[Exercise] Look through the entries. Copy each line that has the word "renewcommand".

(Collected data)
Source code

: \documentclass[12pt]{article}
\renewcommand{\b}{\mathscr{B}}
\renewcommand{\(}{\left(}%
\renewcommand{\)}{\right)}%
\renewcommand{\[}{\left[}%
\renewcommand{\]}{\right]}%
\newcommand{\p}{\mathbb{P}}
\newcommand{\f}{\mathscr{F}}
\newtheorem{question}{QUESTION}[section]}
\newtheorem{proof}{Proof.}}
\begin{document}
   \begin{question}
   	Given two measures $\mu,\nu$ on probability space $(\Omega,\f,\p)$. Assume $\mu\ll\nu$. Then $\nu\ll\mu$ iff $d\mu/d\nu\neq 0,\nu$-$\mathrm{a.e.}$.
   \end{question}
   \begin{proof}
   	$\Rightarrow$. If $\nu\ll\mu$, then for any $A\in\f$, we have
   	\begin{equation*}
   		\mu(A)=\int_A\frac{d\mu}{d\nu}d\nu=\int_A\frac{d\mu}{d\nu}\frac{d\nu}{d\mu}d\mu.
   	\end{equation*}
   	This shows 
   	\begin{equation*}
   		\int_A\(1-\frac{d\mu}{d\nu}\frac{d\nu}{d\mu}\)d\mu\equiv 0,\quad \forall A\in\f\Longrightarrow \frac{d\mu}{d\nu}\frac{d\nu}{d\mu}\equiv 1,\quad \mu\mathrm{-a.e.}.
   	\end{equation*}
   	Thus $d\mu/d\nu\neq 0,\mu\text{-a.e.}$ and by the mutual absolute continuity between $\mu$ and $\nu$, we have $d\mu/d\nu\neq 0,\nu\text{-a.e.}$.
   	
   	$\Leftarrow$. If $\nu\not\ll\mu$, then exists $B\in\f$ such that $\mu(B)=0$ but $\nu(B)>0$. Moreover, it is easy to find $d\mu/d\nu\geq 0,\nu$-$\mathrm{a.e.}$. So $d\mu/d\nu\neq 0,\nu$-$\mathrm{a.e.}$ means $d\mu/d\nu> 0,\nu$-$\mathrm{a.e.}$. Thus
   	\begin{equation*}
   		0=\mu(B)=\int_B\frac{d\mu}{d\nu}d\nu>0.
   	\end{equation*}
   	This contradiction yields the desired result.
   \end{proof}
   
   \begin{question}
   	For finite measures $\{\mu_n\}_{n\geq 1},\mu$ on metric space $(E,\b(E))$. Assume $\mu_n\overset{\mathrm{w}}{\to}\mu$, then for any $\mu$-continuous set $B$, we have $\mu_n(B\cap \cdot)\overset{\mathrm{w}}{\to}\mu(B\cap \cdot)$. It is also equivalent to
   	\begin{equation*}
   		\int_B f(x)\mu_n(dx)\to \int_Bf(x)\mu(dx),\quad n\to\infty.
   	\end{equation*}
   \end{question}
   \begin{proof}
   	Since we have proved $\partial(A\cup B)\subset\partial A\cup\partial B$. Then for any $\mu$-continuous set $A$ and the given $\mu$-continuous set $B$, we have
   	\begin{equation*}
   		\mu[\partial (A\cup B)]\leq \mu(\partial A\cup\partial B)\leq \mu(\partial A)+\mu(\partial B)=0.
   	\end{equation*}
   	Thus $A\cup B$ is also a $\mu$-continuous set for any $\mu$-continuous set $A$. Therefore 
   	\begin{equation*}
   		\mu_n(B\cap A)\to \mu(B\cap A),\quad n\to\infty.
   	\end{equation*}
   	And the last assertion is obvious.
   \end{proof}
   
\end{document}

[Expected output]
\renewcommand{\b}{\mathscr{B}}
\renewcommand{\(}{\left(}%
\renewcommand{\)}{\right)}%
\renewcommand{\[}{\left[}%
\renewcommand{\]}{\right]}%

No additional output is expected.